◆ WHAT THIS TASK INVOLVES ◆
Below are the records. List every line holding the word "OAuth".

◆ SOURCE MATERIAL ◆

=== Begin Enclosure ===

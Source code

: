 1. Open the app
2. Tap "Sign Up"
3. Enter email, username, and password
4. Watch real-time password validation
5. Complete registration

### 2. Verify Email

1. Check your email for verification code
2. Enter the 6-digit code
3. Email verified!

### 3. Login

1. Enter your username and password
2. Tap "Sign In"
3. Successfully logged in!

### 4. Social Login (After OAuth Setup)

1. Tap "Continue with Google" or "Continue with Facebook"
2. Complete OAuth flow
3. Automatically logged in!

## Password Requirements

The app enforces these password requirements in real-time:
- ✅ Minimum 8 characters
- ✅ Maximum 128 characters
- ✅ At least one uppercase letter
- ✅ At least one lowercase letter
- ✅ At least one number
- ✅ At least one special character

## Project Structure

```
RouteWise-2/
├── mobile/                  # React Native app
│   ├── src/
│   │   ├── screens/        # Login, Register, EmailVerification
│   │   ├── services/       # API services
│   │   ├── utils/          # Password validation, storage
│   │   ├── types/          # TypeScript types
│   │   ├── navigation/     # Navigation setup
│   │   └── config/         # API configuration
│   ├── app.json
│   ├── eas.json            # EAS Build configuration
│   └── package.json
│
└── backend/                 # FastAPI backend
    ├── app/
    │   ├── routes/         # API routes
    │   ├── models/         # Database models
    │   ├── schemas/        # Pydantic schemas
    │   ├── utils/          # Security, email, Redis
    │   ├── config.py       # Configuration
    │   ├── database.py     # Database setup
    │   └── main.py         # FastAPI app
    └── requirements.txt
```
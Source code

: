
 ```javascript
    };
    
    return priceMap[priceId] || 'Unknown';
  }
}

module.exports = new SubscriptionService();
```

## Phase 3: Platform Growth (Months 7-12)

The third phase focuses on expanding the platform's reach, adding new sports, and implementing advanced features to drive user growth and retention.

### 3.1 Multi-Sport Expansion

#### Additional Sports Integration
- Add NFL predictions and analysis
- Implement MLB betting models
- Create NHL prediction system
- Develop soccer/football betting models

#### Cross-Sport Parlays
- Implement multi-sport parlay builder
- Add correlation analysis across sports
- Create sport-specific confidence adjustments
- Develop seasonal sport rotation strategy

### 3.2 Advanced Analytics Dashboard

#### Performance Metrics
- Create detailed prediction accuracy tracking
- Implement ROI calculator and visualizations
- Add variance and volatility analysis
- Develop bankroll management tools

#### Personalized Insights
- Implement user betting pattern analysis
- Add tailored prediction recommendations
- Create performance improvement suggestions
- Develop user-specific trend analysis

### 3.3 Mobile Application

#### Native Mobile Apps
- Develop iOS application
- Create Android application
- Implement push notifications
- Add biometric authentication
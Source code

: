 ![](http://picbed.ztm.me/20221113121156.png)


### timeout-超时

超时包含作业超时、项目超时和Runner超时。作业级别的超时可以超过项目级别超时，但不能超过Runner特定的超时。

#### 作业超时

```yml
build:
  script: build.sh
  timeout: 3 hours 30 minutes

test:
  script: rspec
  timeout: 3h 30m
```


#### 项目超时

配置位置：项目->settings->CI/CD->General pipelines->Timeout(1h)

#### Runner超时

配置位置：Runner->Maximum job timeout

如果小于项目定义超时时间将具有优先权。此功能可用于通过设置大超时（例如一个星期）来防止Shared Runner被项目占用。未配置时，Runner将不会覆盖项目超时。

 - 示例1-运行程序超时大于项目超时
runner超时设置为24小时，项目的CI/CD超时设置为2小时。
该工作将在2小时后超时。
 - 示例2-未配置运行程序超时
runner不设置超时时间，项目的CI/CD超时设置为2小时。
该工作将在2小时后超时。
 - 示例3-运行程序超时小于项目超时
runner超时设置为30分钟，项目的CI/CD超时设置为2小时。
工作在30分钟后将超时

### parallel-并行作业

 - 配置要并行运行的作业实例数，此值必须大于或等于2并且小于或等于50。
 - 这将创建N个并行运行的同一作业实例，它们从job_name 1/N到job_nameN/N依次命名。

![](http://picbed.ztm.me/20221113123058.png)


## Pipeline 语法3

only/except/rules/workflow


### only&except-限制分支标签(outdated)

=== End Enclosure ===

◆ SOLUTION TO THE EXERCISE ◆
### 4. Social Login (After OAuth Setup)
2. Complete OAuth flow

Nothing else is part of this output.